Could you copy each line of the listing below that has the word "นโดน"?

**Record extracts:**
__________________________________________________

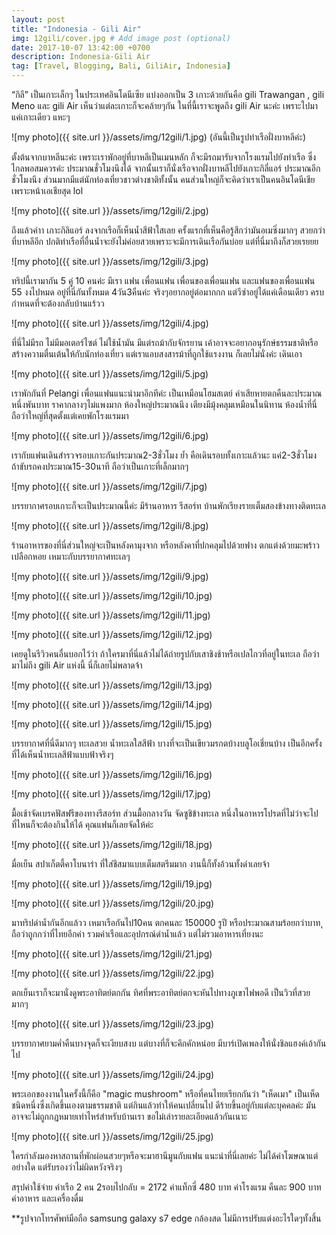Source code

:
 ```yaml
---
layout: post
title: "Indonesia - Gili Air"
img: 12gili/cover.jpg # Add image post (optional)
date: 2017-10-07 13:42:00 +0700
description: Indonesia-Gili Air
tag: [Travel, Blogging, Bali, GiliAir, Indonesia]
---
```


 “กิลี” เป็นเกาะเล็กๆ ในประเทศอินโดนีเซีย แบ่งออกเป็น 3 เกาะด้วยกันคือ gili Trawangan , gili Meno และ gili Air เห็นว่าแต่ละเกาะก็จะคล้ายๆกัน ในที่นี้เราจะพูดถึง gili Air นะค่ะ เพราะไปมาแค่เกาะเดียว แหะๆ

![my photo]({{ site.url }}/assets/img/12gili/1.jpg)
(อันนี้เป็นรูปท่าเรือฝั่งบาหลีค่ะ)

ตั้งต้นจากบาหลีนะค่ะ เพราะเราพักอยู่ที่บาหลีเป็นเมนหลัก ก็จะมีรถมารับจากโรงแรมไปยังท่าเรือ ซึ่งไกลพอสมควรค่ะ ประมาณชั่วโมงนึงได้
จากนั้นเราก็นั่งเรือจากฝั่งบาหลีไปยังเกาะกิลี่แอร์ ประมาณอีกชั่วโมงนึง ส่วนมากมีแต่นักท่องเที่ยวชาวต่างชาติทั้งนั้น คนส่วนใหญ่ก็จะคิดว่าเราเป็นคนอินโดนีเชียเพราะหน้าเอเชียสุด lol

![my photo]({{ site.url }}/assets/img/12gili/2.jpg)

ถึงแล้วค่าา เกาะกิลิแอร์ ลงจากเรือก็เห็นน้ำสีฟ้าใสเลย ครั้งแรกที่เห็นคือรู้สึกว่ามันอเมซิ่งมากๆ สวยกว่าที่บาหลีอีก ปกติท่าเรือที่อื่นน้ำจะยังไม่ค่อยสวยเพราะจะมีการเดินเรือกันบ่อย แต่ที่นี่มาถึงก็สวยเรยยย

![my photo]({{ site.url }}/assets/img/12gili/3.jpg)

ทริปนี้เรามากัน 5 คู่ 10 คนค่ะ มีเรา แฟน เพื่อนแฟน เพื่อนของเพื่อนแฟน และแฟนของเพื่อนแฟน 55 งงไปหมด อยู่ที่นี่กันทั้งหมด 4วัน3คืนค่ะ จริงๆอยากอยู่ต่อมากกก แต่วีซ่าอยู่ได้แค่เดือนเดียว ครบกำหนดที่จะต้องกลับบ้านแร้วว

![my photo]({{ site.url }}/assets/img/12gili/4.jpg)

ที่นี่ไม่มีรถ ไม่มีมอเตอร์ไซต์ ไม่ใช้น้ำมัน มีแต่รถม้ากับจักรยาน เค้าอาจจะอยากอนุรักษ์ธรรมชาติหรือสร้างความตื่นเต้นให้กับนักท่องเที่ยว แต่เราแอบสงสารม้าที่ถูกใช้แรงงาน ก็เลยไม่นั่งค่ะ เดินเอา

![my photo]({{ site.url }}/assets/img/12gili/5.jpg)

เราพักกันที่ Pelangi เพื่อนแฟนแนะนำมาอีกทีค่ะ
เป็นเหมือนโฮมสเตย์ ค่าเสียหายตกคืนละประมาณหนึ่งพันบาท ราคากลางๆไม่แพงมาก ห้องใหญ่ประมาณนึง เตียงมีมุ้งคลุมเหมือนในนิทาน ห้องน้ำที่นี่ถือว่าใหญ่ที่สุดตั้งแต่เคยพักโรงแรมมา

![my photo]({{ site.url }}/assets/img/12gili/6.jpg)

เรากับแฟนเดินสำรวจรอบเกาะกันประมาณ2-3ชั่วโมง ย้ำ คือเดินรอบทั้งเกาะแล้วนะ แค่2-3ชั่วโมง ถ้าขับรถคงประมาณ15-30นาที ถือว่าเป็นเกาะที่เล็กมากๆ

![my photo]({{ site.url }}/assets/img/12gili/7.jpg)

บรรยากาศรอบเกาะก็จะเป็นประมาณนี้ค่ะ มีร้านอาหาร รีสอร์ท บ้านพักเรียงรายเต็มสองข้างทางติดทะเล

![my photo]({{ site.url }}/assets/img/12gili/8.jpg)

ร้านอาหารของที่นี่ส่วนใหญ่จะเป็นหลังคามุงจาก หรือหลังคาที่ปกคลุมไปด้วยฟาง ตกแต่งด้วยมะพร้าว เปลือกหอย เหมาะกับบรรยากาศทะเลๆ

![my photo]({{ site.url }}/assets/img/12gili/9.jpg)

![my photo]({{ site.url }}/assets/img/12gili/10.jpg)

![my photo]({{ site.url }}/assets/img/12gili/11.jpg)

![my photo]({{ site.url }}/assets/img/12gili/12.jpg)

เคยดูในรีวิวคนอื่นบอกไว้ว่า ถ้าใครมาที่นี่แล้วไม่ได้ถ่ายรูปกับเสาชิงช้าหรือเปลไกวที่อยู่ในทะเล ถือว่ามาไม่ถึง gili Air แห่งนี้ นี่ก็เลยไม่พลาดจ้า

![my photo]({{ site.url }}/assets/img/12gili/13.jpg)

![my photo]({{ site.url }}/assets/img/12gili/14.jpg)

![my photo]({{ site.url }}/assets/img/12gili/15.jpg)

บรรยากาศที่นี่ดีมากๆ ทะเลสวย น้ำทะเลใสสีฟ้า บางที่จะเป็นเขียวมรกตบ้างบลูโอเชี่ยนบ้าง เป็นอีกครั้งที่ได้เห็นน้ำทะเลสีฟ้าแบบฟ้าจริงๆ

![my photo]({{ site.url }}/assets/img/12gili/16.jpg)

![my photo]({{ site.url }}/assets/img/12gili/17.jpg)

มื้อเช้าจัดเบรคฟัสฟรีของทางรีสอร์ท ส่วนมื้อกลางวัน จัดซูชิข้างทะเล หนึ่งในอาหารโปรดที่ไม่ว่าจะไปที่ไหนก็จะต้องกินให้ได้ คุณแฟนก็เลยจัดให้ค่ะ

![my photo]({{ site.url }}/assets/img/12gili/18.jpg)

มื่อเย็น สปาเก็ตตี้คาโบนาร่า ที่ใส่ชีสมาแบบเต็มสตรีมมาก งานนี้ก็ทั้งอ้วนทั้งดำเลยจ้า  

![my photo]({{ site.url }}/assets/img/12gili/19.jpg)

![my photo]({{ site.url }}/assets/img/12gili/20.jpg)

มาทริปดำน้ำกันอีกแล้วว เหมาเรือกันไป10คน ตกคนละ 150000 รูปี หรือประมาณสามร้อยกว่าบาท ุถือว่าถูกกว่าที่ไทยอีกค่า รวมค่าเรือและอุปกรณ์ดำน้ำแล้ว แต่ไม่รวมอาหารเที่ยงนะ

![my photo]({{ site.url }}/assets/img/12gili/21.jpg)

![my photo]({{ site.url }}/assets/img/12gili/22.jpg)

ตกเย็นเราก็จะมานั่งดูพระอาทิตย์ตกกัน ทิศที่พระอาทิตย์ตกจะหันไปทางภูเขาไฟพอดี เป็นวิวที่สวยมากๆ

![my photo]({{ site.url }}/assets/img/12gili/23.jpg)

บรรยากาศยามค่ำคืนบางจุดก็จะเงียบสงบ แต่บางที่ก็จะคึกคักหน่อย มีบาร์เปิดเพลงให้นั่งชิลแฮงค์เอ้ากันไป  

![my photo]({{ site.url }}/assets/img/12gili/24.jpg)

พระเอกของงานในครั้งนี้ก็คือ "magic mushroom" หรือที่คนไทยเรียกกันว่า "เห็ดเมา" เป็นเห็ดชนิดหนี่งซึ่งเกิดขึ้นเองตามธรรมชาติ แต่กินแล้วทำให้คนเปลี่ยนไป ดีร้ายขึ้นอยู่กับแต่ละบุคคลค่ะ มันอาจจะไม่ถูกกฎหมายเท่าไหร่สำหรับบ้านเรา ขอไม่เล่ารายละเอียดแล้วกันเนาะ

![my photo]({{ site.url }}/assets/img/12gili/25.jpg)

ใครกำลังมองหาสถานที่พักผ่อนสวยๆหรือจะมาฮานีมูนกับแฟน แนะนำที่นี่เลยค่ะ ไม่ได้ค่าโฆษณาแต่อย่างใด แต่รับรองว่าไม่ผิดหวังจริงๆ

สรุปค่าใช้จ่าย
ค่าเรือ 2 คน 2รอบไปกลับ = 2172
ค่าแท็กซี่ 480 บาท
ค่าโรงแรม คืนละ 900 บาท
ค่าอาหาร และเครื่องดื่ม   

**รูปจากโทรศัพท์มือถือ samsung galaxy s7 edge กล้องสด ไม่มีการปรับแต่งอะไรใดๆทั้งสิ้น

__________________________________________________

**Task response:**
 “กิลี” เป็นเกาะเล็กๆ ในประเทศอินโดนีเซีย แบ่งออกเป็น 3 เกาะด้วยกันคือ gili Trawangan , gili Meno และ gili Air เห็นว่าแต่ละเกาะก็จะคล้ายๆกัน ในที่นี้เราจะพูดถึง gili Air นะค่ะ เพราะไปมาแค่เกาะเดียว แหะๆ
จากนั้นเราก็นั่งเรือจากฝั่งบาหลีไปยังเกาะกิลี่แอร์ ประมาณอีกชั่วโมงนึง ส่วนมากมีแต่นักท่องเที่ยวชาวต่างชาติทั้งนั้น คนส่วนใหญ่ก็จะคิดว่าเราเป็นคนอินโดนีเชียเพราะหน้าเอเชียสุด lol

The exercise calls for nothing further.